▸ The task
Check each line of the listing below for the string "Change", then give only the number of lines where it occurs.

%%

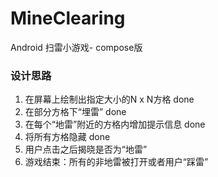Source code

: # MineClearing
Android 扫雷小游戏- compose版

### 设计思路

1. 在屏幕上绘制出指定大小的N x N方格 done
2. 在部分方格下“埋雷” done
3. 在每个“地雷”附近的方格内增加提示信息 done
4. 将所有方格隐藏 done
5. 用户点击之后揭晓是否为“地雷” 
6. 游戏结束：所有的非地雷被打开或者用户“踩雷”

[](https://www.notion.so/fengerzhang/2e7c520c71e24c32afca129c02a2234b#530890781d47454b9ea1123c04ff8757)

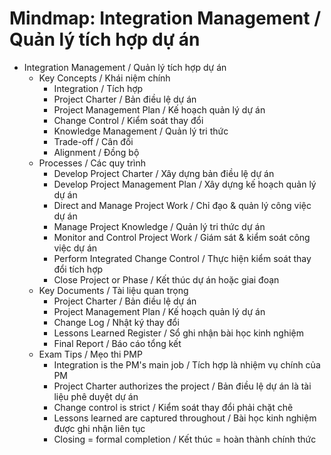 # Mindmap: Integration Management / Quản lý tích hợp dự án

- Integration Management / Quản lý tích hợp dự án
  - Key Concepts / Khái niệm chính
    - Integration / Tích hợp
    - Project Charter / Bản điều lệ dự án
    - Project Management Plan / Kế hoạch quản lý dự án
    - Change Control / Kiểm soát thay đổi
    - Knowledge Management / Quản lý tri thức
    - Trade-off / Cân đối
    - Alignment / Đồng bộ
  - Processes / Các quy trình
    - Develop Project Charter / Xây dựng bản điều lệ dự án
    - Develop Project Management Plan / Xây dựng kế hoạch quản lý dự án
    - Direct and Manage Project Work / Chỉ đạo & quản lý công việc dự án
    - Manage Project Knowledge / Quản lý tri thức dự án
    - Monitor and Control Project Work / Giám sát & kiểm soát công việc dự án
    - Perform Integrated Change Control / Thực hiện kiểm soát thay đổi tích hợp
    - Close Project or Phase / Kết thúc dự án hoặc giai đoạn
  - Key Documents / Tài liệu quan trọng
    - Project Charter / Bản điều lệ dự án
    - Project Management Plan / Kế hoạch quản lý dự án
    - Change Log / Nhật ký thay đổi
    - Lessons Learned Register / Sổ ghi nhận bài học kinh nghiệm
    - Final Report / Báo cáo tổng kết
  - Exam Tips / Mẹo thi PMP
    - Integration is the PM's main job / Tích hợp là nhiệm vụ chính của PM
    - Project Charter authorizes the project / Bản điều lệ dự án là tài liệu phê duyệt dự án
    - Change control is strict / Kiểm soát thay đổi phải chặt chẽ
    - Lessons learned are captured throughout / Bài học kinh nghiệm được ghi nhận liên tục
    - Closing = formal completion / Kết thúc = hoàn thành chính thức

%%

▸ Solution to the exercise
4